Distributed monitoring involves the use of the underlying distributed infrastructure and communication protocols. Each server or device runs a client that acts as a node in the distributed monitoring network. The node collects metrics, is topology aware, uses gossip protocol for communication and contributes in monitoring other servers. This approach promises robustness and low latency failure detection.
Overlay network monitoring enables distributed Internet applications to detect and recover from path outages and periods of degraded performance, within seconds. This makes it possible to manage distributed systems such as VPNs (virtual private networks) and CDNs (content distribution networks). Accurate loss rate monitoring is critical to building adaptive overlay systems like streaming media frameworks.
In this article, we discuss the various building blocks of monitoring infrastructure, highlight feature capabilities, the significance of probe vs router models and look at new approaches to distributed network monitoring like packet doppler, gossip based monitoring and network tomography.
Network monitoring is the practice of monitoring infrastructure over a computer network to ensure service delivery to meet service level agreement (SLA) requirements and performance metrics for hardware infrastructure, networking equipment and repositories of virtual servers and software infrastructure.

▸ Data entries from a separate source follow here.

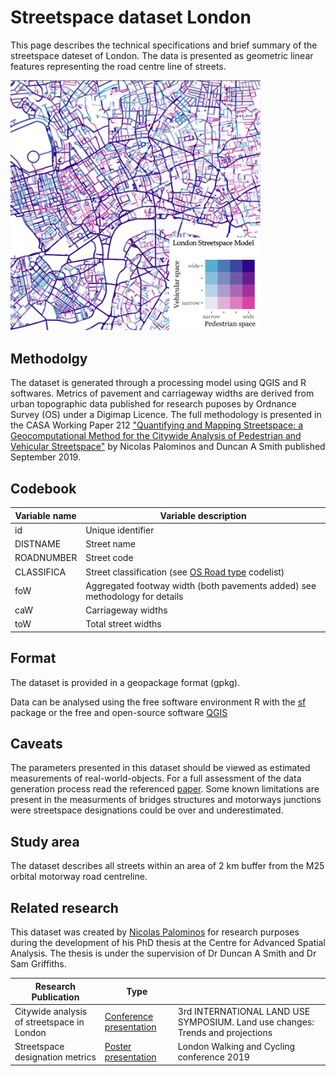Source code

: # Streetspace dataset London

This page describes the technical specifications and brief summary of the streetspace dateset of London. The data is presented as geometric linear features representing the road centre line of streets.

<img src="sample.png" width="400">

## Methodolgy

The dataset is generated through a processing model using QGIS and R softwares. Metrics of pavement and carriageway widths are derived from urban topographic data published for research puposes by Ordnance Survey (OS) under a Digimap Licence. The full methodology is presented in the CASA Working Paper 212 ["Quantifying and Mapping Streetspace: a Geocomputational Method for the Citywide Analysis of Pedestrian and Vehicular Streetspace"](https://www.ucl.ac.uk/bartlett/casa/publications/2019/sep/casa-working-paper-212) by Nicolas Palominos and Duncan A Smith published September 2019.

## Codebook

| Variable name | Variable description |
|----|----|
|id | Unique identifier |
|DISTNAME | Street name |
|ROADNUMBER | Street code |
|CLASSIFICA | Street classification (see [OS Road type](https://www.ordnancesurvey.co.uk/xml/codelists/map/RoadClassificationTypeOML.xml) codelist)|
|foW | Aggregated footway width (both pavements added) see methodology for details |
|caW | Carriageway widths |
|toW | Total street widths |

## Format

The dataset is provided in a geopackage format (gpkg).

Data can be analysed using the free software environment R with the [sf](https://cran.r-project.org/web/packages/sf/index.html) package or the free and open-source software [QGIS](https://qgis.org/en/site/)

## Caveats

The parameters presented in this dataset should be viewed as estimated measurements of real-world-objects. For a full assessment of the data generation process read the referenced [paper](https://www.ucl.ac.uk/bartlett/casa/publications/2019/sep/casa-working-paper-212). Some known limitations are present in the measurments of bridges structures and motorways junctions were streetspace designations could be over and underestimated.

## Study area

The dataset describes all streets within an area of 2 km buffer from the M25 orbital motorway road centreline.

## Related research

This dataset was created by [Nicolas Palominos](https://npalomin.github.io/) for research purposes during the development of his PhD thesis at the Centre for Advanced Spatial Analysis. The thesis is under the supervision of Dr Duncan A Smith and Dr Sam Griffiths.

|Research Publication| Type | |
|--|--|--|
|Citywide analysis of streetspace in London |[Conference presentation](https://www.researchgate.net/publication/337745659_Citywide_analysis_of_streetspace_in_London?channel=doi&linkId=5de83ad9299bf10bc34049c8&showFulltext=true#fullTextFileContent) |3rd INTERNATIONAL LAND USE SYMPOSIUM. Land use changes: Trends and projections |
|Streetspace designation metrics |[Poster presentation](https://drive.google.com/file/d/1RwEJdtj4UGNIczO6PAgMO89gK3Xps9Qn/view) |London Walking and Cycling conference 2019 |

With the convergence of telecommunications infrastructure with IP infrastructure to deliver seamless services over the network, operational practices have seen an overlap of frameworks, practices and protocols.
Protocols
With the introduction of carrier-grade Ethernet, the problem management lifecycle as captured by OAMPT (operations, administration, maintenance, provisioning and troubleshooting) has gained importance. The telecommunication management network model has FCAPS (fault management, configuration, accounting/administration, performance and security) capabilities. Since service delivery and service support is what the end users focus on, ITIL (Information Technology Infrastructure Library) captures the workflows.
CMIP (Communication Management Information Protocol) is a network management protocol standardised by the ITU (International Telecommunication Union). CMIP models management information in terms of managed objects. With the establishment of the IETF (Internet Engineering Task Force), a much more simplified yet comprehensive ASN.1 based network management protocol that could be used to design a hierarchy of managed objects was created. This is the Simple Network Management Protocol (SNMP).
Managed objects
In a network, a managed object is a device (router, switch), a system (server, blade chassis), a service (PostgreSql, Squid or HA-proxy), an entity (it could even be virtual machine or Docker instance) or a QoS (quality of service) metric that requires some form of monitoring and management.
A managed object is an abstract representation of network resources that are managed. It is defined in terms of the attributes it possesses, the operations that can be performed on it, and its relationship with other managed objects.
SNMP architecture
Simple Network Management Protocol (SNMP) is an IETF (Internet Engineering Task Force) ratified (multiple RFCs) standard for the Internet Management Protocol.
The notion of SNMP is expressed in terms of two complementary approaches:
1. The SNMP model of how to access the same information (communication over UDP and BER for encoding).
2. The SMI (structure of management information), which is a data model for representing a managed object as a MIB (management information base).
SNMP verbs
The basic verbs of the SNMP protocol are GET, SET, GETNEXT and GETBULK. An SNMP entity can also send asynchronous events, such as a TRAP and a NOTIFICATION. The verbs like GET and SET operate on individual variables of simple types, which can be scalar or located in tables.
Each SNMP data entity is expressed in terms of an OBJECT-IDENTIFIER encoded using TLV and a subset of ASN.1, which represents a node in a global tree. All SNMP definitions – MIBs, objects, etc – are identified by their OID in the global tree.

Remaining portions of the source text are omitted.